» **Task to complete**: The reply should consist of the full listing, repeated word for word.

» **Data extract**:

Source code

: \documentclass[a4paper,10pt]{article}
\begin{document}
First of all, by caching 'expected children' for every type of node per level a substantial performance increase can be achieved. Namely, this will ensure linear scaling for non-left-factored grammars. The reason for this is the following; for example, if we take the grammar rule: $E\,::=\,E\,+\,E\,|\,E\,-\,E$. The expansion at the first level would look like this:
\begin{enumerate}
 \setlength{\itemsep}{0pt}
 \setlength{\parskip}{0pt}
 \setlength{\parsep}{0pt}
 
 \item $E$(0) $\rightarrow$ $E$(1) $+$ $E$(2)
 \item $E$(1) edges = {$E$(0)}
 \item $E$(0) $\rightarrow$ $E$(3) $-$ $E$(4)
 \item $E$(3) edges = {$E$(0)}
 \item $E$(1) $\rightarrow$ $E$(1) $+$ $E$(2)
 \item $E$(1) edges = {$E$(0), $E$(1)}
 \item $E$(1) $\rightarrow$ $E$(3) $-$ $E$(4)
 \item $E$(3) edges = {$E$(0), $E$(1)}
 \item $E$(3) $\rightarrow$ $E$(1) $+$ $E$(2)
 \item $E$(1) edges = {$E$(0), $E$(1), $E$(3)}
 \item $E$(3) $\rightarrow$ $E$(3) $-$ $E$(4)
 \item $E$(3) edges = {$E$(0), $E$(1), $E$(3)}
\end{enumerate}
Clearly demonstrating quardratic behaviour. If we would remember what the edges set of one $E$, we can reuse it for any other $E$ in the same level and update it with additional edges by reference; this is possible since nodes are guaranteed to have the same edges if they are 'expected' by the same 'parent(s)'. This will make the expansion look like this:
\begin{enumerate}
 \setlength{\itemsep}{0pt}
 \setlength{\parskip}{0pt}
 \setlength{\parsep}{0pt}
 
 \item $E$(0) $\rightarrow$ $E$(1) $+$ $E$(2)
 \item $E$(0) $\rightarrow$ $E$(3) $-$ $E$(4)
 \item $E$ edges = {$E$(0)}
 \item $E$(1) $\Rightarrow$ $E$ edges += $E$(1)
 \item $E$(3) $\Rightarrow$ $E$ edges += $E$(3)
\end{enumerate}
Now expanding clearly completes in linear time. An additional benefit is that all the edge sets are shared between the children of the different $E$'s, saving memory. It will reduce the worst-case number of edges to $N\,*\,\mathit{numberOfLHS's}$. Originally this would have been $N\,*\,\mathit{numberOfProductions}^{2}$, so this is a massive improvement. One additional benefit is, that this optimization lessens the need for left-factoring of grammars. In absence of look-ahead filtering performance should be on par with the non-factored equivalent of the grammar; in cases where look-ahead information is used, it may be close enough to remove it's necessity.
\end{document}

» **Your solution**:
Source code

: \documentclass[a4paper,10pt]{article}
\begin{document}
First of all, by caching 'expected children' for every type of node per level a substantial performance increase can be achieved. Namely, this will ensure linear scaling for non-left-factored grammars. The reason for this is the following; for example, if we take the grammar rule: $E\,::=\,E\,+\,E\,|\,E\,-\,E$. The expansion at the first level would look like this:
\begin{enumerate}
 \setlength{\itemsep}{0pt}
 \setlength{\parskip}{0pt}
 \setlength{\parsep}{0pt}
 
 \item $E$(0) $\rightarrow$ $E$(1) $+$ $E$(2)
 \item $E$(1) edges = {$E$(0)}
 \item $E$(0) $\rightarrow$ $E$(3) $-$ $E$(4)
 \item $E$(3) edges = {$E$(0)}
 \item $E$(1) $\rightarrow$ $E$(1) $+$ $E$(2)
 \item $E$(1) edges = {$E$(0), $E$(1)}
 \item $E$(1) $\rightarrow$ $E$(3) $-$ $E$(4)
 \item $E$(3) edges = {$E$(0), $E$(1)}
 \item $E$(3) $\rightarrow$ $E$(1) $+$ $E$(2)
 \item $E$(1) edges = {$E$(0), $E$(1), $E$(3)}
 \item $E$(3) $\rightarrow$ $E$(3) $-$ $E$(4)
 \item $E$(3) edges = {$E$(0), $E$(1), $E$(3)}
\end{enumerate}
Clearly demonstrating quardratic behaviour. If we would remember what the edges set of one $E$, we can reuse it for any other $E$ in the same level and update it with additional edges by reference; this is possible since nodes are guaranteed to have the same edges if they are 'expected' by the same 'parent(s)'. This will make the expansion look like this:
\begin{enumerate}
 \setlength{\itemsep}{0pt}
 \setlength{\parskip}{0pt}
 \setlength{\parsep}{0pt}
 
 \item $E$(0) $\rightarrow$ $E$(1) $+$ $E$(2)
 \item $E$(0) $\rightarrow$ $E$(3) $-$ $E$(4)
 \item $E$ edges = {$E$(0)}
 \item $E$(1) $\Rightarrow$ $E$ edges += $E$(1)
 \item $E$(3) $\Rightarrow$ $E$ edges += $E$(3)
\end{enumerate}
Now expanding clearly completes in linear time. An additional benefit is that all the edge sets are shared between the children of the different $E$'s, saving memory. It will reduce the worst-case number of edges to $N\,*\,\mathit{numberOfLHS's}$. Originally this would have been $N\,*\,\mathit{numberOfProductions}^{2}$, so this is a massive improvement. One additional benefit is, that this optimization lessens the need for left-factoring of grammars. In absence of look-ahead filtering performance should be on par with the non-factored equivalent of the grammar; in cases where look-ahead information is used, it may be close enough to remove it's necessity.
\end{document}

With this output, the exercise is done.